Collected data:

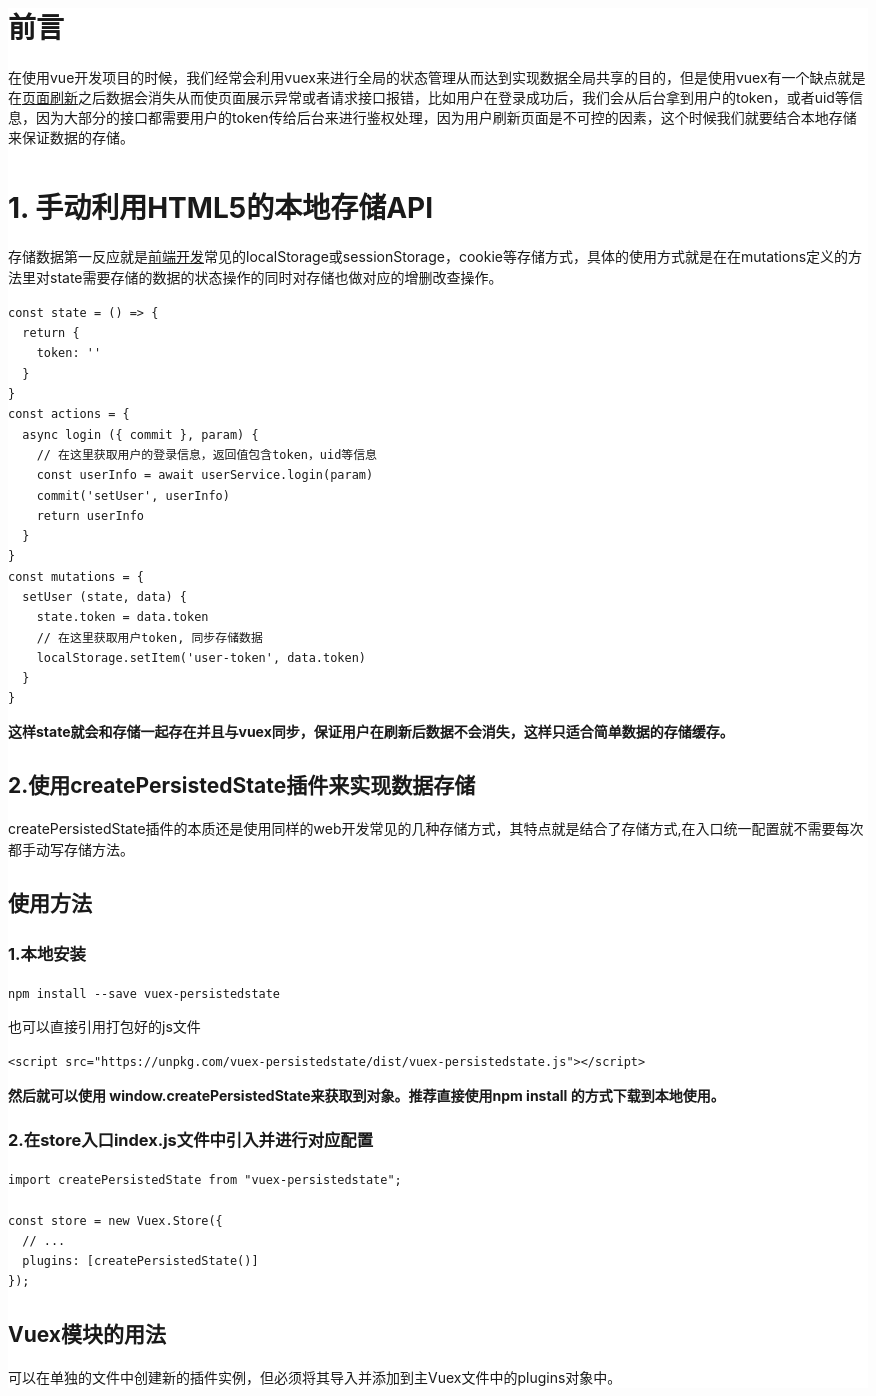 # 前言
在使用vue开发项目的时候，我们经常会利用vuex来进行全局的状态管理从而达到实现数据全局共享的目的，但是使用vuex有一个缺点就是在[页面刷新](https://so.csdn.net/so/search?q=%E9%A1%B5%E9%9D%A2%E5%88%B7%E6%96%B0&spm=1001.2101.3001.7020)之后数据会消失从而使页面展示异常或者请求接口报错，比如用户在登录成功后，我们会从后台拿到用户的token，或者uid等信息，因为大部分的接口都需要用户的token传给后台来进行鉴权处理，因为用户刷新页面是不可控的因素，这个时候我们就要结合本地存储来保证数据的存储。
# 1. 手动利用HTML5的本地存储API
存储数据第一反应就是[前端开发](https://so.csdn.net/so/search?q=%E5%89%8D%E7%AB%AF%E5%BC%80%E5%8F%91&spm=1001.2101.3001.7020)常见的localStorage或sessionStorage，cookie等存储方式，具体的使用方式就是在在mutations定义的方法里对state需要存储的数据的状态操作的同时对存储也做对应的增删改查操作。
```
const state = () => {
  return {
    token: ''
  }
}
const actions = {
  async login ({ commit }, param) {
    // 在这里获取用户的登录信息，返回值包含token，uid等信息
    const userInfo = await userService.login(param)
    commit('setUser', userInfo)
    return userInfo
  }
}
const mutations = {
  setUser (state, data) {
    state.token = data.token
    // 在这里获取用户token, 同步存储数据
    localStorage.setItem('user-token', data.token)
  }
}
```
**这样state就会和存储一起存在并且与vuex同步，保证用户在刷新后数据不会消失，这样只适合简单数据的存储缓存。**
## 2.使用createPersistedState插件来实现数据存储
createPersistedState插件的本质还是使用同样的web开发常见的几种存储方式，其特点就是结合了存储方式,在入口统一配置就不需要每次都手动写存储方法。
## 使用方法
### 1.本地安装
```
npm install --save vuex-persistedstate
```
也可以直接引用打包好的js文件
```
<script src="https://unpkg.com/vuex-persistedstate/dist/vuex-persistedstate.js"></script>

```
**然后就可以使用 window.createPersistedState来获取到对象。推荐直接使用npm install 的方式下载到本地使用。**
### 2.在store入口index.js文件中引入并进行对应配置
```
import createPersistedState from "vuex-persistedstate";

const store = new Vuex.Store({
  // ...
  plugins: [createPersistedState()]
});

```
## Vuex模块的用法
可以在单独的文件中创建新的插件实例，但必须将其导入并添加到主Vuex文件中的plugins对象中。
```
```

- **Exercise**: All lines from the one with "### 2.在store入口index.js文件中引入并进行对应配置" to the end of the records must be set down exactly. Skip every line before it.

- **Response below**:
### 2.在store入口index.js文件中引入并进行对应配置
```
import createPersistedState from "vuex-persistedstate";

const store = new Vuex.Store({
  // ...
  plugins: [createPersistedState()]
});

```
## Vuex模块的用法
可以在单独的文件中创建新的插件实例，但必须将其导入并添加到主Vuex文件中的plugins对象中。
```
```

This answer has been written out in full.